The South American teams started out really well, with Uruguay (a.k.a Paraguay), a country most famous for sporting a smiley face on its national flag, was the best performer. They tried to recreate their form from 1930 and 1950, when they won the damn thing, but unfortunately for them, there were other countries taking part this time. They lost in the semi-finals, along with Germany. Die Mannschaft, as the team is known, was missing a Ballack, but certainly didn’t lack for penetration, In the end, they just didn’t have the spunk to complete the job.
The two teams that did manage to get through the semi-finals – Spain and the Netherlands, will now fight it out this evening for the biggest trophy in world football and no matter who wins, one thing is certain – a lot of beer will be sold.
For the first time since 1978, the final features two teams that have never won the tournament but unlike Spain, the Netherlands have been in the final twice before, suffering traumatic defeats each time. They were tense and nervous in those games, and have been short on confidence ever since. They claim to have overcome that problem this time though, mostly with a lot of weed and spacecakes.

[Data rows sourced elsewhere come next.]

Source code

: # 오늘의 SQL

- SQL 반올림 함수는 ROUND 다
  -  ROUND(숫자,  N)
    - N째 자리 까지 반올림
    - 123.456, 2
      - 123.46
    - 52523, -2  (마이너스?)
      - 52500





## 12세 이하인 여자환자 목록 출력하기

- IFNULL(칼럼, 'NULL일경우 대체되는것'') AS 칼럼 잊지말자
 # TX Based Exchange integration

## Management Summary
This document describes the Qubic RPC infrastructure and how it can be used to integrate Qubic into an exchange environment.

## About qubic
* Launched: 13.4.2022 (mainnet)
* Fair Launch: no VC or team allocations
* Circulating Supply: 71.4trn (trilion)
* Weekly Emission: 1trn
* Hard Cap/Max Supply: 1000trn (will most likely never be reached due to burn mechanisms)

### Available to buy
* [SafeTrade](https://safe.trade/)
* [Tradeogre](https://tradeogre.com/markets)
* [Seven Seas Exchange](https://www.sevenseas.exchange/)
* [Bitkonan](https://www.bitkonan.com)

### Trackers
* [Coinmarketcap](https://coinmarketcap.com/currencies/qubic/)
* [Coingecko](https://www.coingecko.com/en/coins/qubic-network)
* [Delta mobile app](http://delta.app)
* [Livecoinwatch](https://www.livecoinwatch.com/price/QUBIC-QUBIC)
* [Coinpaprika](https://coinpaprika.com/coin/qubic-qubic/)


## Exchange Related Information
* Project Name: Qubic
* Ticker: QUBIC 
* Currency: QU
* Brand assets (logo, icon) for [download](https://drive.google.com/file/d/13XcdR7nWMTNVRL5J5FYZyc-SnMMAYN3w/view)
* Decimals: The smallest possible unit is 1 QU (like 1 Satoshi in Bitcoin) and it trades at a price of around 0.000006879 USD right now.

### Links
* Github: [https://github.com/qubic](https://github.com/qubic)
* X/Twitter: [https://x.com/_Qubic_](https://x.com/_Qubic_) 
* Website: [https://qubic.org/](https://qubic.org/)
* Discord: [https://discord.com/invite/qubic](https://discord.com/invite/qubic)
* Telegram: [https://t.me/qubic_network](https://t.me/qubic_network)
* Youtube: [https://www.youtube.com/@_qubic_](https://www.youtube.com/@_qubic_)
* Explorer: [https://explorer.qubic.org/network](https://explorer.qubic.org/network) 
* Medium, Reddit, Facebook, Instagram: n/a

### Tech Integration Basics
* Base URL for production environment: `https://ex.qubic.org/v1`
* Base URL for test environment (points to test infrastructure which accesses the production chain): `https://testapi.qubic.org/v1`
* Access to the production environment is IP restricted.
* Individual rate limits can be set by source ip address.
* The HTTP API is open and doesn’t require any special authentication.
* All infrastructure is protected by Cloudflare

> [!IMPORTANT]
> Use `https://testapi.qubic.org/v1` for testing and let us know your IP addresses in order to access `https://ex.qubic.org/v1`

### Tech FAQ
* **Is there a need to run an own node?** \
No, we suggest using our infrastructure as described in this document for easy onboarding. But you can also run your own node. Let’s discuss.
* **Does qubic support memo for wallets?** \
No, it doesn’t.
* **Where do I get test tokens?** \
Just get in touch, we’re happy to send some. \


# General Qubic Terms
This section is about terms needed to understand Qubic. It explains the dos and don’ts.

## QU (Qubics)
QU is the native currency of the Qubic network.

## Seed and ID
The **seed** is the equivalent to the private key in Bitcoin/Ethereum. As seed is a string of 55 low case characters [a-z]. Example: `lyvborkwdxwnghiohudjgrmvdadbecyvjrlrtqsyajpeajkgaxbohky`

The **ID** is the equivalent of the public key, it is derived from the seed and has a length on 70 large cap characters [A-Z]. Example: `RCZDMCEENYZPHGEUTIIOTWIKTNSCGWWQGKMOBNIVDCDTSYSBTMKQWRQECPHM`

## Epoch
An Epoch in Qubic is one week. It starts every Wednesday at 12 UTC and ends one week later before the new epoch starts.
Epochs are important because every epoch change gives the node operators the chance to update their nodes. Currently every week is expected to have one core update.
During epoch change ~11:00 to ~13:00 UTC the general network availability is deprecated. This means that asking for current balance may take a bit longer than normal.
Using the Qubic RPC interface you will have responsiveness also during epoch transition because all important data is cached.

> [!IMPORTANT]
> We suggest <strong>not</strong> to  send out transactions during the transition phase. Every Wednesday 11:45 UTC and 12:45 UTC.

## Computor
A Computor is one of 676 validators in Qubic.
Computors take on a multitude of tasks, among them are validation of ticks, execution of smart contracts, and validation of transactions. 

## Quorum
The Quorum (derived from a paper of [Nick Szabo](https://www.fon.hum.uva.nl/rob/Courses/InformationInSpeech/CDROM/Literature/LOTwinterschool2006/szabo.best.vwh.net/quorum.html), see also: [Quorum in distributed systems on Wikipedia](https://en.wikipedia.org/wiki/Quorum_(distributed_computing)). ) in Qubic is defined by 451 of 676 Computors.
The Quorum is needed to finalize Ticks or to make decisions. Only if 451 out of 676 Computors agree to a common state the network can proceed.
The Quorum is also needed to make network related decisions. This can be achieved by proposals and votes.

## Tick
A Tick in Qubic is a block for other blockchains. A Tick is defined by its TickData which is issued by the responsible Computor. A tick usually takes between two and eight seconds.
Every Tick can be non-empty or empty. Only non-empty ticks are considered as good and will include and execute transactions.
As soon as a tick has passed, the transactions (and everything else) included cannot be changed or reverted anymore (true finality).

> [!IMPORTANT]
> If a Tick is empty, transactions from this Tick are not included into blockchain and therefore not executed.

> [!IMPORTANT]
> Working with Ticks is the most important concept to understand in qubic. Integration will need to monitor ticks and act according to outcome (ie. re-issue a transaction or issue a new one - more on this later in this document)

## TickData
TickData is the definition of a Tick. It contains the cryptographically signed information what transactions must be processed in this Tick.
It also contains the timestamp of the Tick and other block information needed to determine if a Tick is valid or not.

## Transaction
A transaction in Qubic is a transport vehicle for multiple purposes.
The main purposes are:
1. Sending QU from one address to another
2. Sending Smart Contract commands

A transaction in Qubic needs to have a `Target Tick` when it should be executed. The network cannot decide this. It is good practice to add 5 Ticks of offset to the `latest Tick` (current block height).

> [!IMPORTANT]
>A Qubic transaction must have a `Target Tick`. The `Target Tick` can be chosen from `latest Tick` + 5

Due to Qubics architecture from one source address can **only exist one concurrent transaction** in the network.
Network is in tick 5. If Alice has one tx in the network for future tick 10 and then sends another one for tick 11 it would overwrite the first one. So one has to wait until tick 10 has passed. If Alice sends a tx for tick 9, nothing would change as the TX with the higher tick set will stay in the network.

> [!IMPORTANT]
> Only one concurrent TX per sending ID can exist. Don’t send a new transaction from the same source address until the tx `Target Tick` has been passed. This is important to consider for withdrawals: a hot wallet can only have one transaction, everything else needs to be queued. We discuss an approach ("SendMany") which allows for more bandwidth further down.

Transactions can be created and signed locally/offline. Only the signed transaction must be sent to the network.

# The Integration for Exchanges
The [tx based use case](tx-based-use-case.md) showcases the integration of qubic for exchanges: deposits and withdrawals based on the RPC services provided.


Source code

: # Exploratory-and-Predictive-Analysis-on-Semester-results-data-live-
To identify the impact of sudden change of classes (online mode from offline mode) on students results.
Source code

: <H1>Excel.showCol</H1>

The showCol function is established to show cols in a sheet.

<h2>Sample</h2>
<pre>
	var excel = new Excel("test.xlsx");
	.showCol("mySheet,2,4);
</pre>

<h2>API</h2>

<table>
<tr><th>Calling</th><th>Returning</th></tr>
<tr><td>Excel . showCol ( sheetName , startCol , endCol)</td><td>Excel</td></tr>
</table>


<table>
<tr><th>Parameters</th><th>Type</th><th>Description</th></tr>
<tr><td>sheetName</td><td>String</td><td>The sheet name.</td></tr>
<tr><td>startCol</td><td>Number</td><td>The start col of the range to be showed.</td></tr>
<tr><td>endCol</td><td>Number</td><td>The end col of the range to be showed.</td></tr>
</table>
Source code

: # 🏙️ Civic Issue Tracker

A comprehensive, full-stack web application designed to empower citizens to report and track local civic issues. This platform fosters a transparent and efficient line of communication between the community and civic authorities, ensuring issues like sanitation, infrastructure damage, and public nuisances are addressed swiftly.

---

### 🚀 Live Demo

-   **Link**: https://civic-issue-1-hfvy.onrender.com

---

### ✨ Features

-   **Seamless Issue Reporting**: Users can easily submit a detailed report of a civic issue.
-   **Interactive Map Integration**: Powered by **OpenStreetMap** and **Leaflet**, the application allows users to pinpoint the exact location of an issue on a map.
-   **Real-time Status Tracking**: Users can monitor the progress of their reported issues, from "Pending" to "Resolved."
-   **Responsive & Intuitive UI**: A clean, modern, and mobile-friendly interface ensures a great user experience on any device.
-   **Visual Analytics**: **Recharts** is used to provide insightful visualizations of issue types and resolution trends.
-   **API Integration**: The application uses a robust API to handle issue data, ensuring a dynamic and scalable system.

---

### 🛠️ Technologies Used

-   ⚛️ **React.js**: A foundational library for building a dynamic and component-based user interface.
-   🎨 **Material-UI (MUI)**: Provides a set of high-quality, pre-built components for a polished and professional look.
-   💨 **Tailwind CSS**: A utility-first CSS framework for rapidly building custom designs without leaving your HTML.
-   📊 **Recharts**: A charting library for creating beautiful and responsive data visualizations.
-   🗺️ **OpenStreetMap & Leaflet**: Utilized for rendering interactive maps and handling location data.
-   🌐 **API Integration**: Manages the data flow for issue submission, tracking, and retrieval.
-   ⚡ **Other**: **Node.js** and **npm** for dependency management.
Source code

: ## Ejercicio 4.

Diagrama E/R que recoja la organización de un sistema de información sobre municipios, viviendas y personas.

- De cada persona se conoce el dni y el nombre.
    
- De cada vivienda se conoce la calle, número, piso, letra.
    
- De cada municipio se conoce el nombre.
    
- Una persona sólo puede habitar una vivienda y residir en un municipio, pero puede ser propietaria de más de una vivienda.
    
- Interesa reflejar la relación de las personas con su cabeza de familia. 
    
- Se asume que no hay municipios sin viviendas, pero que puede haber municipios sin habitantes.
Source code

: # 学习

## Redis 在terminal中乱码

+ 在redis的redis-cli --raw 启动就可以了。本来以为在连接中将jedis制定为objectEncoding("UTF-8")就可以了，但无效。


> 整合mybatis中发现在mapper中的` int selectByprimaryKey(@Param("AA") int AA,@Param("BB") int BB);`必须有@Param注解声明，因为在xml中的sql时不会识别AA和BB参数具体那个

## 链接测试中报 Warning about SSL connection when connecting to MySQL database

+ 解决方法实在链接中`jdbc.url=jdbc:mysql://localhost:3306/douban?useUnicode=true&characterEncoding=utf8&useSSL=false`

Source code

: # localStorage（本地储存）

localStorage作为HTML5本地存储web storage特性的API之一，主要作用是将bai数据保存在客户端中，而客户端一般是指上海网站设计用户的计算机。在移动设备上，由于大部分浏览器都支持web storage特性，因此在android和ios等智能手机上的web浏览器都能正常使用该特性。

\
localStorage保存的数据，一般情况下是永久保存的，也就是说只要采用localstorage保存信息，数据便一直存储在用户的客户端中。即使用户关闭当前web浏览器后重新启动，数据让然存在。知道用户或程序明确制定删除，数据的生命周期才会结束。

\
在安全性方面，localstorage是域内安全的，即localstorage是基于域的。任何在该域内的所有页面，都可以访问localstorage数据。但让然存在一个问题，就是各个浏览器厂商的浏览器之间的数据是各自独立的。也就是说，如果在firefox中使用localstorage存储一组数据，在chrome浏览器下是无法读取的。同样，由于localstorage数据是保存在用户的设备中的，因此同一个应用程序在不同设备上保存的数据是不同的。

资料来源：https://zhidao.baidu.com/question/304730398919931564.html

Spain, on the other hand, are having the best time of their footballing history, having won the European Championships two years ago. Their primary tactic is to get the ball, pass, pass, pass and then pass it some more without ever threatening to score until their opponents, bored to death just fall down on the pitch fast asleep. At this point, Spain pass the ball around some more and give it to star striker Fernando Torres, who misses the goal with his shot. Thankfully the referee is fast asleep too, so deadly finisher David Villa just picks up the ball, places it inside the goal and then wakes him up. The only game they’ve lost so far in the tournament was to Switzerland, which is the only team more boring.
I don’t know about you but I will be supporting the Netherlands this evening. For a number of reasons, (a) my favourite ever player, Dennis Bergkamp, was Dutch, and (b) they wear orange, how can anyone hate a team that wears orange.
Above all, the Netherlands is a magical place that I have extremely fond memories of. This is because, when I recently went to Amsterdam, virtually every single person I came across tried to sell me drugs or sex. That’s an admirable attitude to life, I feel. And exactly what the World Cup should celebrate. Plus, they have lovely canals, great big windmills, lots and lots of colourful flowers and no one seems to ever be doing any proper work. Also, they snitched on that annoyingly preachy Anne Frank and gave her up to the Nazis. What a wonderful, wonderful country.
Spain will probably win tonight, and bore us to death in the process, but the Dutch, simply by being Dutch, have already won at life. I want them to have the World Cup as well, just because they want it so much, and it’ll make them really happy. So HUP HOLLAND HUP! GO ORANJE!